:: Dataset records
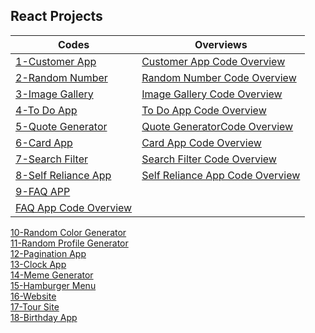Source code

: ## React Projects 
| Codes | Overviews|
| --- | --- |      
|[1-Customer App ](https://github.com/mahir097/React-Projeleri/assets/99602660/e01ea782-6253-4e15-8ca8-8eb18f567ae3) |[Customer App Code Overview](https://github.com/mahir097/React-Projeleri/assets/99602660/ef42d602-01cf-4e83-a159-3ff7322b3870) |
|[2-Random Number ](https://codesandbox.io/s/random-number-56nczs?file=/src/App.js) |[Random Number Code Overview](https://github.com/mahir097/React-Projeleri/assets/99602660/0ea72270-2d34-49ef-8d15-c3c01ec69dcc) |
|[3-Image Gallery ](https://codesandbox.io/s/image-gallery-vw6dn2?file=/src/App.js) |[Image Gallery Code Overview](https://github.com/mahir097/React-Projeleri/assets/99602660/b044fbce-c902-4bf2-9aa1-dc0029a93804) |
|[4-To Do App ](https://codesandbox.io/s/to-do-app-x6v3p4?file=/src/App.js) |[To Do App Code Overview](https://github.com/mahir097/React-Projeleri/assets/99602660/5514cdb8-1da0-4875-8293-a8aac0345511) |
|[5-Quote Generator ](https://codesandbox.io/s/quote-generator-s8f26w?file=/src/App.js) |[Quote GeneratorCode Overview](https://github.com/mahir097/React-Projeleri/assets/99602660/8ea594bc-dcdb-46e4-a5a2-95b82c3394ee) |
|[6-Card App ](https://codesandbox.io/s/card-app-r6tskh?file=/src/App.js) |[Card App Code Overview](https://github.com/mahir097/React-Projeleri/assets/99602660/9d7b9c0d-f3af-4d9c-9b80-36ee2f83017e) |
|[7-Search Filter](https://codesandbox.io/s/search-filter-2fxfry?file=/src/App.js)|[Search Filter Code Overview](https://github.com/mahir097/React-Projeleri/assets/99602660/53d609f9-275c-413f-823c-6e57eabde272)|
|[8-Self Reliance App](https://codesandbox.io/s/self-reliance-app-dn3dt5?file=/src/App.js)| [Self Reliance App Code Overview](https://github.com/mahir097/React-Projeleri/assets/99602660/4abf4fd1-0216-491a-8fae-c88d13dbd288)|
|[9-FAQ APP](https://codesandbox.io/s/faq-app-g5yswy?file=/src/App.js)|
[FAQ App Code Overview](https://github.com/mahir097/React-Projeleri/assets/99602660/1dcd0e3c-545b-4a5a-96f5-167d921fad41)|

[10-Random Color Generator](https://codesandbox.io/s/random-color-generator-phgsxl?file=/src/App.js)<br/>
[11-Random Profile Generator](https://codesandbox.io/s/random-profile-generator-qzx2sk?file=/src/App.js) <br/>
[12-Pagination App](https://codesandbox.io/s/pagination-app-q4dsj6?file=/src/App.js)<br/>
[13-Clock App](https://codesandbox.io/s/timer-app-374xnf?file=/src/App.js)<br/>
[14-Meme Generator](https://codesandbox.io/s/meme-generator-mn693v?file=/src/App.js)<br/>
[15-Hamburger Menu](https://codesandbox.io/s/hamburger-menu-c58g3m?file=/src/App.js)<br/>
[16-Website](https://comforting-hotteok-2c7f2f.netlify.app/)<br/>
[17-Tour Site](https://elaborate-manatee-db0f05.netlify.app/)<br/>
[18-Birthday App](https://codesandbox.io/s/birthday-app-k7twc7?file=/src/App.js)

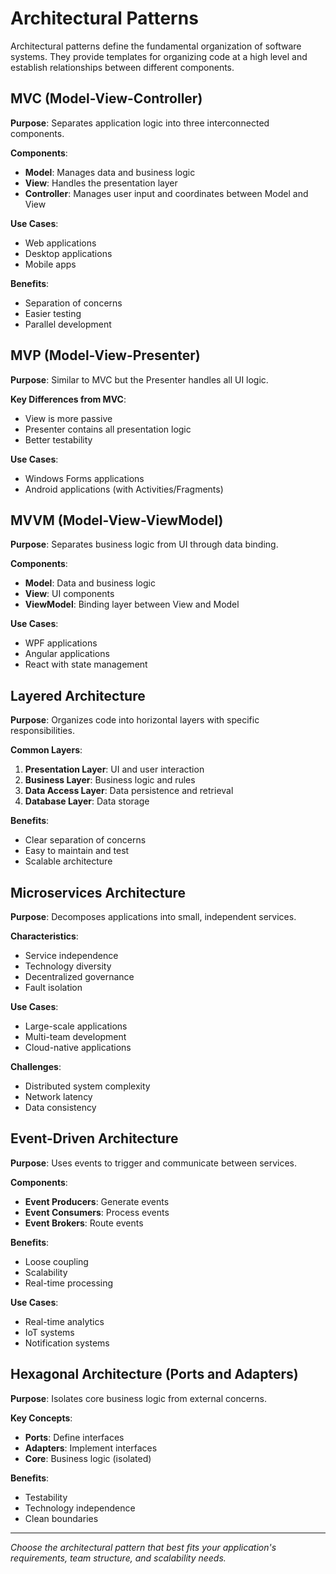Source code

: # Architectural Patterns

Architectural patterns define the fundamental organization of software systems. They provide templates for organizing code at a high level and establish relationships between different components.

## MVC (Model-View-Controller)

**Purpose**: Separates application logic into three interconnected components.

**Components**:
- **Model**: Manages data and business logic
- **View**: Handles the presentation layer
- **Controller**: Manages user input and coordinates between Model and View

**Use Cases**:
- Web applications
- Desktop applications
- Mobile apps

**Benefits**:
- Separation of concerns
- Easier testing
- Parallel development

## MVP (Model-View-Presenter)

**Purpose**: Similar to MVC but the Presenter handles all UI logic.

**Key Differences from MVC**:
- View is more passive
- Presenter contains all presentation logic
- Better testability

**Use Cases**:
- Windows Forms applications
- Android applications (with Activities/Fragments)

## MVVM (Model-View-ViewModel)

**Purpose**: Separates business logic from UI through data binding.

**Components**:
- **Model**: Data and business logic
- **View**: UI components
- **ViewModel**: Binding layer between View and Model

**Use Cases**:
- WPF applications
- Angular applications
- React with state management

## Layered Architecture

**Purpose**: Organizes code into horizontal layers with specific responsibilities.

**Common Layers**:
1. **Presentation Layer**: UI and user interaction
2. **Business Layer**: Business logic and rules
3. **Data Access Layer**: Data persistence and retrieval
4. **Database Layer**: Data storage

**Benefits**:
- Clear separation of concerns
- Easy to maintain and test
- Scalable architecture

## Microservices Architecture

**Purpose**: Decomposes applications into small, independent services.

**Characteristics**:
- Service independence
- Technology diversity
- Decentralized governance
- Fault isolation

**Use Cases**:
- Large-scale applications
- Multi-team development
- Cloud-native applications

**Challenges**:
- Distributed system complexity
- Network latency
- Data consistency

## Event-Driven Architecture

**Purpose**: Uses events to trigger and communicate between services.

**Components**:
- **Event Producers**: Generate events
- **Event Consumers**: Process events
- **Event Brokers**: Route events

**Benefits**:
- Loose coupling
- Scalability
- Real-time processing

**Use Cases**:
- Real-time analytics
- IoT systems
- Notification systems

## Hexagonal Architecture (Ports and Adapters)

**Purpose**: Isolates core business logic from external concerns.

**Key Concepts**:
- **Ports**: Define interfaces
- **Adapters**: Implement interfaces
- **Core**: Business logic (isolated)

**Benefits**:
- Testability
- Technology independence
- Clean boundaries

---

*Choose the architectural pattern that best fits your application's requirements, team structure, and scalability needs.*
::::
» **What to produce**
Print exactly the lines above, between the one holding "Architectural patterns define" and the one holding "all UI logic.", inclusive, and nothing besides.

» **Solution below**
Architectural patterns define the fundamental organization of software systems. They provide templates for organizing code at a high level and establish relationships between different components.

## MVC (Model-View-Controller)

**Purpose**: Separates application logic into three interconnected components.

**Components**:
- **Model**: Manages data and business logic
- **View**: Handles the presentation layer
- **Controller**: Manages user input and coordinates between Model and View

**Use Cases**:
- Web applications
- Desktop applications
- Mobile apps

**Benefits**:
- Separation of concerns
- Easier testing
- Parallel development

## MVP (Model-View-Presenter)

**Purpose**: Similar to MVC but the Presenter handles all UI logic.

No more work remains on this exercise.